*** Opening of LISTED ENTRIES ***

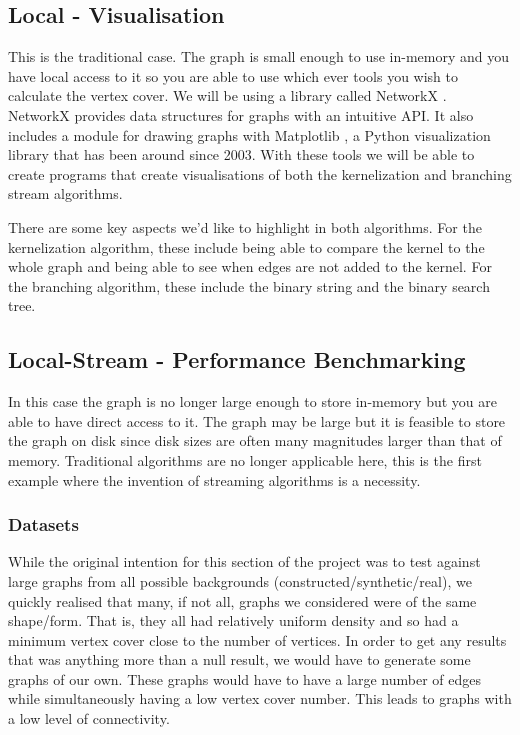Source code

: \subsection{Local - Visualisation}

This is the traditional case. The graph is small enough to use in-memory
and you have local access to it so you are able to use which ever tools
you wish to calculate the vertex cover. We will be using a library
called NetworkX \cite{hagberg2008exploring}. NetworkX provides data structures
for graphs with an intuitive API. It also includes a module for drawing
graphs with Matplotlib \cite{hunter2007matplotlib}, a Python visualization
library that has been around since 2003. With these tools we will be
able to create programs that create visualisations of both the
kernelization and branching stream algorithms.

There are some key aspects we'd like to highlight in both algorithms.
For the kernelization algorithm, these include being able to compare the
kernel to the whole graph and being able to see when edges are not added
to the kernel. For the branching algorithm, these include the binary
string and the binary search tree.


\subsection{Local-Stream - Performance Benchmarking}

In this case the graph is no longer large enough to store in-memory but
you are able to have direct access to it. The graph may be large but it
is feasible to store the graph on disk since disk sizes are often many
magnitudes larger than that of memory. Traditional algorithms are no
longer applicable here, this is the first example where the invention of
streaming algorithms is a necessity.

\subsubsection{Datasets}

While the original intention for this section of the project was to test
against large graphs from all possible backgrounds
(constructed/synthetic/real), we quickly realised that many, if not all,
graphs we considered were of the same shape/form. That is, they all had
relatively uniform density and so had a minimum vertex cover close to
the number of vertices. In order to get any results that was anything
more than a null result, we would have to generate some graphs of our
own. These graphs would have to have a large number of edges while
simultaneously having a low vertex cover number. This leads to graphs
with a low level of connectivity.


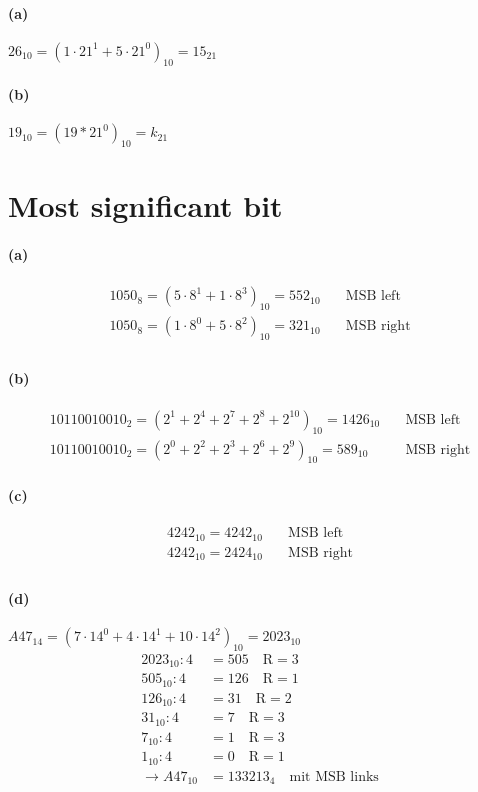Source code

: \documentclass[a4paper]{article}
\begin{document}
\paragraph{(a)}
$26_{10} = (1\cdot21^1+5\cdot21^0)_{10} = 15_{21}$
\paragraph{(b)}
$19_{10} = (19*21^0)_{10} = k_{21}$


\section{Most significant bit}
\paragraph{(a)}
\begin{align*}
	1050_8 = (5\cdot8^1 + 1\cdot8^3)_{10} = 552_{10} \quad &\text{MSB left}\\
	1050_8 = (1\cdot8^0 + 5\cdot8^2)_{10} = 321_{10} \quad &\text{MSB right}\\
\end{align*}

\paragraph{(b)}
\begin{align*}
	10110010010_2 = (2^1+2^4+2^7+2^8+2^{10})_{10} = 1426_{10} \quad &\text{MSB left}\\
	10110010010_2 = (2^0+2^2+2^3+2^6+2^9)_{10} = 589_{10} \quad &\text{MSB right}
\end{align*}

\paragraph{(c)}
\begin{align*}
	4242_{10} = 4242_{10} \quad &\text{MSB left}\\
	4242_{10} = 2424_{10} \quad &\text{MSB right}\\
\end{align*}

\paragraph{(d)}
$A47_{14} = (7\cdot14^0+4\cdot14^1+10\cdot14^2)_{10}=2023_{10}$
\begin{align*}
	2023_{10} : 4 &= 505 \quad \text{R}=3\\
	505_{10} : 4 &= 126 \quad \text{R}=1\\
	126_{10} : 4 &= 31 \quad \text{R}=2\\
	31_{10} : 4 &= 7 \quad \text{R}=3\\
	7_{10} : 4 &=1 \quad \text{R}=3\\
	1_{10} : 4 &=0 \quad \text{R}=1\\
	\rightarrow A47_{10} &= 133213_4 \quad \text{mit MSB links}\\
\end{align*}
\end{document}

*** Close of LISTED ENTRIES ***

◆ **REQUIRED ACTION**
Wherever the word "will" occurs in the data, copy that whole line.

◆ **EXERCISE RESULT**
you wish to calculate the vertex cover. We will be using a library
library that has been around since 2003. With these tools we will be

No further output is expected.